Traders worked on the floor of the New York Stock Exchange (NYSE) at the opening bell.

US Commerce Secretary Howard Lutnick told CBS News over the weekend he was "confident" a trade deal would be reached with the EU. But Jochen Stanzl, Chief Market Analyst at CMC Markets, said any agreement would likely be "only a framework deal... requiring further negotiations on the details."

“Realistically, there is a high probability that uncertainty will persist beyond August 1,” he said.

That uncertainty will be part of the European Central Bank's calculus as it meets this week. Expectations are for it to hold eurozone interest rates steady, pausing a long cycle of easing.

Asia's equities advance was led by Hong Kong and came after strong earnings from Taiwanese chip giant TSMC and news that US titan Nvidia will be allowed to export key semiconductors to China.

The yen strengthened against the dollar after Japanese Prime Minister Shigeru Ishiba vowed to stay on, even after his ruling coalition lost its majority in the upper house elections on Sunday. Ishiba is also struggling to reach a trade deal with Trump, who has threatened tariffs of 25% on goods from Japan.

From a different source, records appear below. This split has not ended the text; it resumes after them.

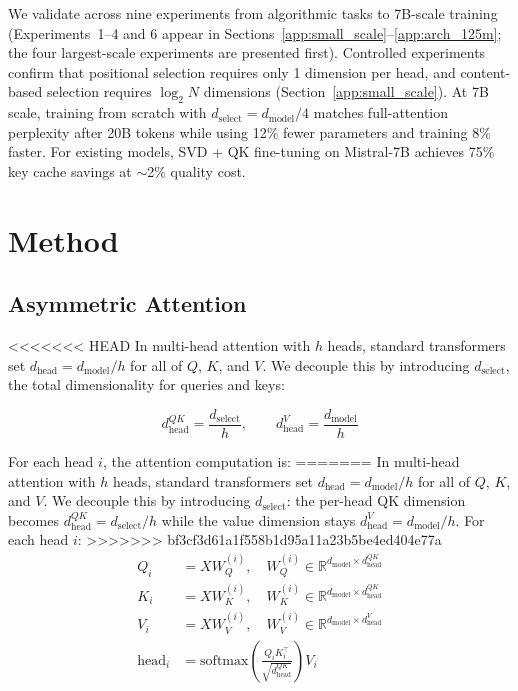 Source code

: \documentclass[11pt]{article}
\newcommand{\dmodel}{d_{\text{model}}}
\newcommand{\dselect}{d_{\text{select}}}
\newcommand{\dhead}{d_{\text{head}}}
\newcommand{\softmax}{\text{softmax}}
\begin{document}
We validate across nine experiments from algorithmic tasks to 7B-scale training (Experiments~1--4 and 6 appear in Sections~\ref{app:small_scale}--\ref{app:arch_125m}; the four largest-scale experiments are presented first). Controlled experiments confirm that positional selection requires only 1 dimension per head, and content-based selection requires $\log_2 N$ dimensions (Section~\ref{app:small_scale}). At 7B scale, training from scratch with $\dselect = \dmodel/4$ matches full-attention perplexity after 20B tokens while using 12\% fewer parameters and training 8\% faster. For existing models, SVD + QK fine-tuning on Mistral-7B achieves 75\% key cache savings at $\sim$2\% quality cost.


\section{Method}

\subsection{Asymmetric Attention}

<<<<<<< HEAD
In multi-head attention with $h$ heads, standard transformers set $\dhead = \dmodel / h$ for all of $Q$, $K$, and $V$. We decouple this by introducing $d_{\text{select}}$, the total dimensionality for queries and keys:

\begin{equation}
d_{\text{head}}^{QK} = \frac{\dselect}{h}, \qquad d_{\text{head}}^{V} = \frac{\dmodel}{h}
\end{equation}

For each head $i$, the attention computation is:
=======
In multi-head attention with $h$ heads, standard transformers set $\dhead = \dmodel / h$ for all of $Q$, $K$, and $V$. We decouple this by introducing $\dselect$: the per-head QK dimension becomes $d_{\text{head}}^{QK} = \dselect / h$ while the value dimension stays $d_{\text{head}}^{V} = \dmodel / h$. For each head $i$:
>>>>>>> bf3cf3d61a1f558b1d95a11a23b5be4ed404e77a
\begin{align}
Q_i &= XW_Q^{(i)}, \quad W_Q^{(i)} \in \mathbb{R}^{\dmodel \times d_{\text{head}}^{QK}} \\
K_i &= XW_K^{(i)}, \quad W_K^{(i)} \in \mathbb{R}^{\dmodel \times d_{\text{head}}^{QK}} \\
V_i &= XW_V^{(i)}, \quad W_V^{(i)} \in \mathbb{R}^{\dmodel \times d_{\text{head}}^{V}} \\
\text{head}_i &= \softmax\!\left(\frac{Q_i K_i^\top}{\sqrt{d_{\text{head}}^{QK}}}\right) V_i
\end{align}
\end{document}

In company news, Jeep maker Stellantis said it suffered a massive €2.3 billion ($2.7 billion) net loss in the first half of this year, due to slumping North American sales and "the early effects of US tariffs." Its shares, which have lost more than a third of their value since the start of the year, dipped early Monday before reversing course and ending up.

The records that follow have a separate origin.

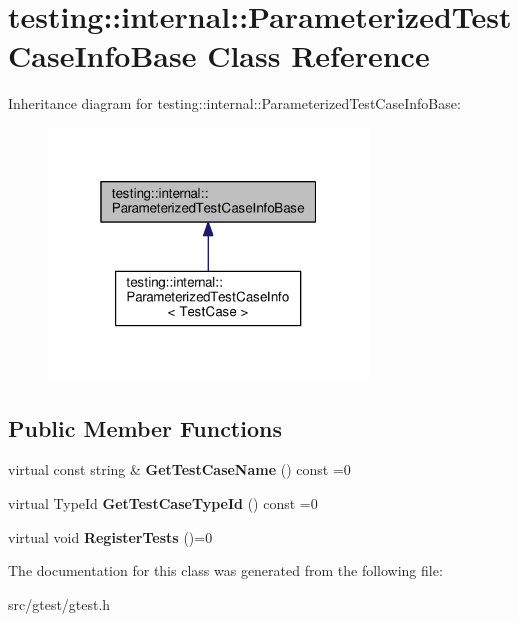 \hypertarget{classtesting_1_1internal_1_1_parameterized_test_case_info_base}{}\section{testing\+:\+:internal\+:\+:Parameterized\+Test\+Case\+Info\+Base Class Reference}
\label{classtesting_1_1internal_1_1_parameterized_test_case_info_base}


Inheritance diagram for testing\+:\+:internal\+:\+:Parameterized\+Test\+Case\+Info\+Base\+:
\nopagebreak
\begin{figure}[H]
\begin{center}
\leavevmode
\includegraphics[width=241pt]{classtesting_1_1internal_1_1_parameterized_test_case_info_base__inherit__graph}
\end{center}
\end{figure}
\subsection*{Public Member Functions}
\begin{DoxyCompactItemize}
\item 
\mbox{\label{classtesting_1_1internal_1_1_parameterized_test_case_info_base_a0c809cfb964cb9560d49ae830e2b6469}} 
virtual const string \& {\bfseries Get\+Test\+Case\+Name} () const =0
\item 
\mbox{\label{classtesting_1_1internal_1_1_parameterized_test_case_info_base_a932b4a9185a72d5bdfa5fd84fc06cbca}} 
virtual Type\+Id {\bfseries Get\+Test\+Case\+Type\+Id} () const =0
\item 
\mbox{\label{classtesting_1_1internal_1_1_parameterized_test_case_info_base_a92baca6c64c822c2e7043217f7903ef2}} 
virtual void {\bfseries Register\+Tests} ()=0
\end{DoxyCompactItemize}


The documentation for this class was generated from the following file\+:\begin{DoxyCompactItemize}
\item 
src/gtest/gtest.\+h\end{DoxyCompactItemize}
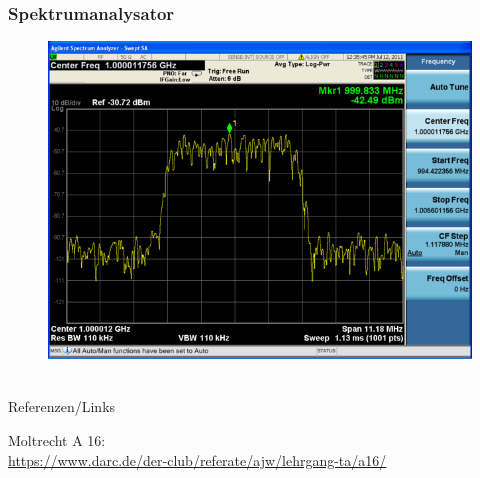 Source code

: \begin{frame}
  \frametitle{Spektrumanalysator}
  \begin{center}
    \begin{figure}
      \includegraphics[width=\textwidth,height=.75\textheight,keepaspectratio]{a16/Spektrumanalysator-Display.png}
    \end{figure}
  \end{center}
\end{frame}

\renewcommand{\refname}{Referenzen}

\hypertarget{refs}{}
\textcolor{white}{} \\ %
\Large Referenzen/Links
\footnotesize

\begin{thebibliography}{}
    Moltrecht A 16: \\
    \url{https://www.darc.de/der-club/referate/ajw/lehrgang-ta/a16/}

\end{thebibliography}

Oil prices receded on worries of declining global trade.

US Treasury Secretary Scott Bessent suggested the next round of US-China talks could include Chinese purchases of Russian and Iranian oil, which might pressure global supply.

Trump has already warned he will impose tariffs on countries buying Russian oil if Moscow does not end its war on Ukraine. Bessent added, “I would urge our European allies, who have talked a big game, to follow us if we implement these secondary tariffs.”